Autre chose dont je me souviens bien : des SS aussi assistaient aux représentations, en spectateurs. Parmi eux se trouvaient le docteur Mengele et un autre médecin du nom de Lucas – j’ai plus tard témoigné contre lui au procès d’Auschwitz, à Francfort. Les allusions cryptiques, le langage codé nous permettaient – à nous, enfants et madrichim – d’exprimer les deux facettes de notre situation. Que ces spectateurs reçoivent ou non le message, c’était important pour nous. »

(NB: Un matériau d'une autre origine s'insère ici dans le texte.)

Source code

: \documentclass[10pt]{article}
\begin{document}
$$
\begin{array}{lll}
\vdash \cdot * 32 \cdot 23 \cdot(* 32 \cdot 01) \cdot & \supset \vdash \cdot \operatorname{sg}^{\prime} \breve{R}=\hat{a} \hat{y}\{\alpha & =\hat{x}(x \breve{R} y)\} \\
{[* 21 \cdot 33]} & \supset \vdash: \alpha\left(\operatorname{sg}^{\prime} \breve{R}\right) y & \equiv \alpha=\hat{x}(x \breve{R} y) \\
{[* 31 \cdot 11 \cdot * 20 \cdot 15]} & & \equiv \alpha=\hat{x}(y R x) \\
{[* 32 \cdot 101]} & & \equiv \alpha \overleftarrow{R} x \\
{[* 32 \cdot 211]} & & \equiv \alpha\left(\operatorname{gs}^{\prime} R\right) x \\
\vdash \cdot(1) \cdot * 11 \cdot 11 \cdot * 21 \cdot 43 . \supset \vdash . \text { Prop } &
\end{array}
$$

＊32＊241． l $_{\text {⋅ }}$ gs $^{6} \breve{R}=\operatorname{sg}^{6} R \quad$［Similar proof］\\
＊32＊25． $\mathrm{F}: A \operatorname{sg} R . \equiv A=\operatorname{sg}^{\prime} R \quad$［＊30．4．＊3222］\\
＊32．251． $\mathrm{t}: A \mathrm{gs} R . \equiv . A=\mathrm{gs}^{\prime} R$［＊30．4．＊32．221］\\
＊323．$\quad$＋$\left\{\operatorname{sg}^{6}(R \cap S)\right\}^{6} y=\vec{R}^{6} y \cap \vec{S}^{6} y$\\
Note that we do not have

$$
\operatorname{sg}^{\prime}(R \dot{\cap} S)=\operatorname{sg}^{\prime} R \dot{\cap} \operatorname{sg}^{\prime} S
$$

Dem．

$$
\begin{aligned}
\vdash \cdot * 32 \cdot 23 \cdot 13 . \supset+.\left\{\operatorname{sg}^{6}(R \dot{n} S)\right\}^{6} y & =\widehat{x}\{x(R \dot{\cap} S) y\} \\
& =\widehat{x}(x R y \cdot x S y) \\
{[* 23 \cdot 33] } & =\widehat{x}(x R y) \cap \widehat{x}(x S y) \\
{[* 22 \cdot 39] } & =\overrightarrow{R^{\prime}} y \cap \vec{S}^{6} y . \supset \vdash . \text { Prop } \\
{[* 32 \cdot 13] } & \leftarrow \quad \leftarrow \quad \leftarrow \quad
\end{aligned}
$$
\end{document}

On retrouve ce théâtre des poux célestes dans Le Mur de Lisa Pomnenka lors d’une représentation organisée par un éducateur lui-même proche du cynisme. Kulka évoque aussi certains « amusements hors programme », comme de toucher les barbelés de la clôture électrifiée : manière de jouer avec la « petite mort » là où la « Grande Mort » ne laissait aucun jeu possible, car la « grande peur des crématoires » ne pouvait, elle, être surmontée. C’est pourtant cet « empire » absolu qui nourrissait cet « humour noir unique », dont le sens était parfois indécidable. Au Kinderblock, Kulka dit avoir rencontré ensemble l’histoire, la musique et la mort, et cette rencontre conjointe nourrissait une énigme incessante : celle du feu des crématoires qui continuaient de brûler paisiblement dans un ciel parsemé d’étoiles. Mais cette énigme d’une mort absurde était livrée à la « curiosité envers la vie », elle s’intégrait à « l’énigme de la vie ».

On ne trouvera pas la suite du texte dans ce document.